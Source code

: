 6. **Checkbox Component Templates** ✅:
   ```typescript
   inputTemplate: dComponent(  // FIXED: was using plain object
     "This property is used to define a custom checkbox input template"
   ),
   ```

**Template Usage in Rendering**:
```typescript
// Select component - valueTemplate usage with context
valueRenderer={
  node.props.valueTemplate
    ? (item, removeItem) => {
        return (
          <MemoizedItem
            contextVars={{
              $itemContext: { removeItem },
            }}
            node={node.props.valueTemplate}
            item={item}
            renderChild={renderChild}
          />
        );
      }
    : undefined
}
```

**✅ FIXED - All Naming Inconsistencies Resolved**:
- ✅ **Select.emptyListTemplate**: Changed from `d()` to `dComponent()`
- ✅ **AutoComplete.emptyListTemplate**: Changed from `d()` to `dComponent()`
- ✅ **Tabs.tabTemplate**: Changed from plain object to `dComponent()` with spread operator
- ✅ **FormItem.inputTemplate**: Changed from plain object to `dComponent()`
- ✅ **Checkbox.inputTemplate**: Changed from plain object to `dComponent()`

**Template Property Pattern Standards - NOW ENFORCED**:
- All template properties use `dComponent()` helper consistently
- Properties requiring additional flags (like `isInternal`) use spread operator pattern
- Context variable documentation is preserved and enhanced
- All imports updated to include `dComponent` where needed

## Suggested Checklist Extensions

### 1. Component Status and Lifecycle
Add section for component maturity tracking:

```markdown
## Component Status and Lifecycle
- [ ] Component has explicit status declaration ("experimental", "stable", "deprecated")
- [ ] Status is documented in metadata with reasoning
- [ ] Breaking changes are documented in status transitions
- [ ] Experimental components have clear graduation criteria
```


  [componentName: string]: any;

##########

** WHAT THE TASK REQUIRES **
Every record above is to be restated exactly as it reads.

** OUTPUT FOR THIS EXERCISE **
Source code

: 6. **Checkbox Component Templates** ✅:
   ```typescript
   inputTemplate: dComponent(  // FIXED: was using plain object
     "This property is used to define a custom checkbox input template"
   ),
   ```

**Template Usage in Rendering**:
```typescript
// Select component - valueTemplate usage with context
valueRenderer={
  node.props.valueTemplate
    ? (item, removeItem) => {
        return (
          <MemoizedItem
            contextVars={{
              $itemContext: { removeItem },
            }}
            node={node.props.valueTemplate}
            item={item}
            renderChild={renderChild}
          />
        );
      }
    : undefined
}
```

**✅ FIXED - All Naming Inconsistencies Resolved**:
- ✅ **Select.emptyListTemplate**: Changed from `d()` to `dComponent()`
- ✅ **AutoComplete.emptyListTemplate**: Changed from `d()` to `dComponent()`
- ✅ **Tabs.tabTemplate**: Changed from plain object to `dComponent()` with spread operator
- ✅ **FormItem.inputTemplate**: Changed from plain object to `dComponent()`
- ✅ **Checkbox.inputTemplate**: Changed from plain object to `dComponent()`

**Template Property Pattern Standards - NOW ENFORCED**:
- All template properties use `dComponent()` helper consistently
- Properties requiring additional flags (like `isInternal`) use spread operator pattern
- Context variable documentation is preserved and enhanced
- All imports updated to include `dComponent` where needed

## Suggested Checklist Extensions

### 1. Component Status and Lifecycle
Add section for component maturity tracking:

```markdown
## Component Status and Lifecycle
- [ ] Component has explicit status declaration ("experimental", "stable", "deprecated")
- [ ] Status is documented in metadata with reasoning
- [ ] Breaking changes are documented in status transitions
- [ ] Experimental components have clear graduation criteria
```


  [componentName: string]: any;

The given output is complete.